- **Brief**:
Your job with the data below is to output exactly the lines from the one holding "Handles encryption, compression, and" down to the one holding "## Ingest of Local Data", both included, and no others.

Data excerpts
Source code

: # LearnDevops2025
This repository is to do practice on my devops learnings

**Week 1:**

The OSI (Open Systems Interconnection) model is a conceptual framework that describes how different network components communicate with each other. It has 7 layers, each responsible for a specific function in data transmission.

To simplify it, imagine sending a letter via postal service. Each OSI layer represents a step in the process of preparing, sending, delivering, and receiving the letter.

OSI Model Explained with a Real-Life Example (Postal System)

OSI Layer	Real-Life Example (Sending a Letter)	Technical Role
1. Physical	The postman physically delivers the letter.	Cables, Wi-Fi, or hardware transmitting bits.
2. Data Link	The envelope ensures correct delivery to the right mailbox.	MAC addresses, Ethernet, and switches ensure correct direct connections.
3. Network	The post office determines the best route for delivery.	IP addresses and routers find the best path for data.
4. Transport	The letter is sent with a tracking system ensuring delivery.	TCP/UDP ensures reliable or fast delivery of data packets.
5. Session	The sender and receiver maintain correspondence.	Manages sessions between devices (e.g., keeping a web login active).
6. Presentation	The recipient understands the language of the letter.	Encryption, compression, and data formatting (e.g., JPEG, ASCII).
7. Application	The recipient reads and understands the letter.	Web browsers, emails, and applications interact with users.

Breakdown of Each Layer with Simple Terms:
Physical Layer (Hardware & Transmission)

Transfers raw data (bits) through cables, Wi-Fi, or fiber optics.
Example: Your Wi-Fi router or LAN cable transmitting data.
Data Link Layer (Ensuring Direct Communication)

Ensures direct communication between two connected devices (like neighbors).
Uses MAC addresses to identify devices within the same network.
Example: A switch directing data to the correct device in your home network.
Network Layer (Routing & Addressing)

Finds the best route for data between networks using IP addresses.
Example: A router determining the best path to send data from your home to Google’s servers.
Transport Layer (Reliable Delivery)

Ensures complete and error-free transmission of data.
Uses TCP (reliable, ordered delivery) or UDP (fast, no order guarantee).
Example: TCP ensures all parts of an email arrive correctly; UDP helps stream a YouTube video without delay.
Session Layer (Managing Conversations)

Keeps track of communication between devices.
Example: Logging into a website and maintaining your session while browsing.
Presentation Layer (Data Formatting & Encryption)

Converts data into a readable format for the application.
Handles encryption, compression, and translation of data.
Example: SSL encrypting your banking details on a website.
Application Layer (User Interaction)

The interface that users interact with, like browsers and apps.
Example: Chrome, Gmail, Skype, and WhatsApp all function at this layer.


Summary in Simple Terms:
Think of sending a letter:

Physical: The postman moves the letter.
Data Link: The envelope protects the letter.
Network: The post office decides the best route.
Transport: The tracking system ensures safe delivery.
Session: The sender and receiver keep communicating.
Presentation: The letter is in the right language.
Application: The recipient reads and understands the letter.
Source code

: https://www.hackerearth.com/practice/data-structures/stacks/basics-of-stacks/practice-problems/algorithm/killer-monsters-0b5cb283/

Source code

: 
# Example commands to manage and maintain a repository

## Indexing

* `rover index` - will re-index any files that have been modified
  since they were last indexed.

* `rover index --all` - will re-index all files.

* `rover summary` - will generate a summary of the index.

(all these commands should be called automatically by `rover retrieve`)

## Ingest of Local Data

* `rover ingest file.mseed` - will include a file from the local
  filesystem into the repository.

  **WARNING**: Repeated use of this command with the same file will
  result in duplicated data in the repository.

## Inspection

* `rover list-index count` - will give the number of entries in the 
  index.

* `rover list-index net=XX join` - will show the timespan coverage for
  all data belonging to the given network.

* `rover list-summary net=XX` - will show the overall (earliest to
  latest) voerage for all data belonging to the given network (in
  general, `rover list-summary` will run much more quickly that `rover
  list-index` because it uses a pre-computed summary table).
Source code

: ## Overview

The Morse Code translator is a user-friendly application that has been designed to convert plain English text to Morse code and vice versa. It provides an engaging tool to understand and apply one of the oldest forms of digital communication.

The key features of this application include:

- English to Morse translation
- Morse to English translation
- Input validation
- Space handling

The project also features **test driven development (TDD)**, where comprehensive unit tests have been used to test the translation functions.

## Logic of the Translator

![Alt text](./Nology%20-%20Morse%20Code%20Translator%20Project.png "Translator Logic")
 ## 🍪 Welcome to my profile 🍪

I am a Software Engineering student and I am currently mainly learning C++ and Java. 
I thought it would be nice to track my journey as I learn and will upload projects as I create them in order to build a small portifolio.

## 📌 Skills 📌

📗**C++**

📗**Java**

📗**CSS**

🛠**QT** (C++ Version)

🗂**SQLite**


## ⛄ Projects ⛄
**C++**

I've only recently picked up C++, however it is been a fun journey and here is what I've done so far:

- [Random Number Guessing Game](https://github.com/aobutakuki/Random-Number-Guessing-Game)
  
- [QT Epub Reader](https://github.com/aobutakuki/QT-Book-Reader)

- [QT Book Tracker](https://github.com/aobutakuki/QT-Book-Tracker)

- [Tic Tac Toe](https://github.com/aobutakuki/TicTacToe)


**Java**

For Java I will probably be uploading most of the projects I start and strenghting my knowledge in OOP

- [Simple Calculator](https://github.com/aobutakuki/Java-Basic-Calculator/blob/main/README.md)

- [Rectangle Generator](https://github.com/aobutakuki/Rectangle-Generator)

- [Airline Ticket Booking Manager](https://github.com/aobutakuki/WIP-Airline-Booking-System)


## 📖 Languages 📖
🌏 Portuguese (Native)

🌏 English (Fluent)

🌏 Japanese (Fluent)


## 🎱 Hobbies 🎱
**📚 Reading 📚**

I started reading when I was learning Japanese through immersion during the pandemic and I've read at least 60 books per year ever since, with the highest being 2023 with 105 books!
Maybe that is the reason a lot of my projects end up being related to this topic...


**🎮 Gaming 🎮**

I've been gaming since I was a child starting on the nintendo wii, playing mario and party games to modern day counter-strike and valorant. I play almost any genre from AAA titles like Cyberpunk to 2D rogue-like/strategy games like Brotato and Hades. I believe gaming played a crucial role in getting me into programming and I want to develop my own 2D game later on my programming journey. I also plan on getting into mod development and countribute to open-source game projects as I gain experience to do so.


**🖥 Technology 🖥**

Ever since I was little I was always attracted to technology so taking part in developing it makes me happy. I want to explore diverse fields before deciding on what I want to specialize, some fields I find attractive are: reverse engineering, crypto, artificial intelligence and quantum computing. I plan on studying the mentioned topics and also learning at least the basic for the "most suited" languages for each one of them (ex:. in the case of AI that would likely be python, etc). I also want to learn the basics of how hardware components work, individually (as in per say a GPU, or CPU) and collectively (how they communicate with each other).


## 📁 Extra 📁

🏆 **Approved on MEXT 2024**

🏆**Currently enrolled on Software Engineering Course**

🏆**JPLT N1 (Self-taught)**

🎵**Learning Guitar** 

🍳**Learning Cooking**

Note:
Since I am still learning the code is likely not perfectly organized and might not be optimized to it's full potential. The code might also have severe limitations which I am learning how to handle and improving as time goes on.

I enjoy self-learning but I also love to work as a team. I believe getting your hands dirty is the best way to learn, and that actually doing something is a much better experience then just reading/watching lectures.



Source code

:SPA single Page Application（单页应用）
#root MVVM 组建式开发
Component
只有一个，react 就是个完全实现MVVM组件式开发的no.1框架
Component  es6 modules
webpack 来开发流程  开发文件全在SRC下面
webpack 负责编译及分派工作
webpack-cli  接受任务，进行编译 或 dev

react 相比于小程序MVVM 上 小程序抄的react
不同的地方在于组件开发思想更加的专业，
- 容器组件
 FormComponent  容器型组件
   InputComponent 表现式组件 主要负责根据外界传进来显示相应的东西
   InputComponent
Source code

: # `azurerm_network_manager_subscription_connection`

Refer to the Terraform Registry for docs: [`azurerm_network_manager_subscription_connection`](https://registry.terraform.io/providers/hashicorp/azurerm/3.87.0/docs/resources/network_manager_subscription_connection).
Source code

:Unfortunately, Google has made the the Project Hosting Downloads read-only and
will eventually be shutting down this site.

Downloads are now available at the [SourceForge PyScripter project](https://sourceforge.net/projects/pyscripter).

- **Answer to this problem**:
Handles encryption, compression, and translation of data.
Example: SSL encrypting your banking details on a website.
Application Layer (User Interaction)

The interface that users interact with, like browsers and apps.
Example: Chrome, Gmail, Skype, and WhatsApp all function at this layer.


Summary in Simple Terms:
Think of sending a letter:

Physical: The postman moves the letter.
Data Link: The envelope protects the letter.
Network: The post office decides the best route.
Transport: The tracking system ensures safe delivery.
Session: The sender and receiver keep communicating.
Presentation: The letter is in the right language.
Application: The recipient reads and understands the letter.
Source code

: https://www.hackerearth.com/practice/data-structures/stacks/basics-of-stacks/practice-problems/algorithm/killer-monsters-0b5cb283/

Source code

: 
# Example commands to manage and maintain a repository

## Indexing

* `rover index` - will re-index any files that have been modified
  since they were last indexed.

* `rover index --all` - will re-index all files.

* `rover summary` - will generate a summary of the index.

(all these commands should be called automatically by `rover retrieve`)

## Ingest of Local Data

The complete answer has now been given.